What you should do:
Your answer must restate each entry below word for word, with no pictures in it.

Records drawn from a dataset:
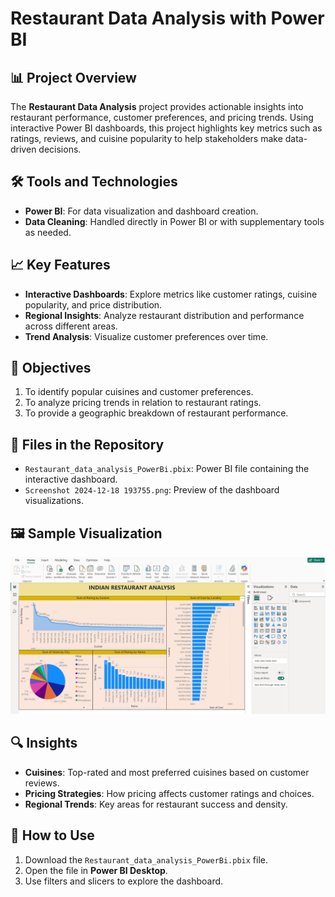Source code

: # Restaurant Data Analysis with Power BI

## 📊 Project Overview
The **Restaurant Data Analysis** project provides actionable insights into restaurant performance, customer preferences, and pricing trends. Using interactive Power BI dashboards, this project highlights key metrics such as ratings, reviews, and cuisine popularity to help stakeholders make data-driven decisions.

## 🛠️ Tools and Technologies
- **Power BI**: For data visualization and dashboard creation.
- **Data Cleaning**: Handled directly in Power BI or with supplementary tools as needed.

## 📈 Key Features
- **Interactive Dashboards**: Explore metrics like customer ratings, cuisine popularity, and price distribution.
- **Regional Insights**: Analyze restaurant distribution and performance across different areas.
- **Trend Analysis**: Visualize customer preferences over time.

## 🚀 Objectives
1. To identify popular cuisines and customer preferences.
2. To analyze pricing trends in relation to restaurant ratings.
3. To provide a geographic breakdown of restaurant performance.

## 📂 Files in the Repository
- `Restaurant_data_analysis_PowerBi.pbix`: Power BI file containing the interactive dashboard.
- `Screenshot 2024-12-18 193755.png`: Preview of the dashboard visualizations.

## 🖼️ Sample Visualization
![Dashboard Preview](Screenshot%202024-12-18%20193755.png)

## 🔍 Insights
- **Cuisines**: Top-rated and most preferred cuisines based on customer reviews.
- **Pricing Strategies**: How pricing affects customer ratings and choices.
- **Regional Trends**: Key areas for restaurant success and density.

## 🔧 How to Use
1. Download the `Restaurant_data_analysis_PowerBi.pbix` file.
2. Open the file in **Power BI Desktop**.
3. Use filters and slicers to explore the dashboard.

Task result:
Source code

: # Restaurant Data Analysis with Power BI

## 📊 Project Overview
The **Restaurant Data Analysis** project provides actionable insights into restaurant performance, customer preferences, and pricing trends. Using interactive Power BI dashboards, this project highlights key metrics such as ratings, reviews, and cuisine popularity to help stakeholders make data-driven decisions.

## 🛠️ Tools and Technologies
- **Power BI**: For data visualization and dashboard creation.
- **Data Cleaning**: Handled directly in Power BI or with supplementary tools as needed.

## 📈 Key Features
- **Interactive Dashboards**: Explore metrics like customer ratings, cuisine popularity, and price distribution.
- **Regional Insights**: Analyze restaurant distribution and performance across different areas.
- **Trend Analysis**: Visualize customer preferences over time.

## 🚀 Objectives
1. To identify popular cuisines and customer preferences.
2. To analyze pricing trends in relation to restaurant ratings.
3. To provide a geographic breakdown of restaurant performance.

## 📂 Files in the Repository
- `Restaurant_data_analysis_PowerBi.pbix`: Power BI file containing the interactive dashboard.
- `Screenshot 2024-12-18 193755.png`: Preview of the dashboard visualizations.

## 🖼️ Sample Visualization
![Dashboard Preview](Screenshot%202024-12-18%20193755.png)

## 🔍 Insights
- **Cuisines**: Top-rated and most preferred cuisines based on customer reviews.
- **Pricing Strategies**: How pricing affects customer ratings and choices.
- **Regional Trends**: Key areas for restaurant success and density.

## 🔧 How to Use
1. Download the `Restaurant_data_analysis_PowerBi.pbix` file.
2. Open the file in **Power BI Desktop**.
3. Use filters and slicers to explore the dashboard.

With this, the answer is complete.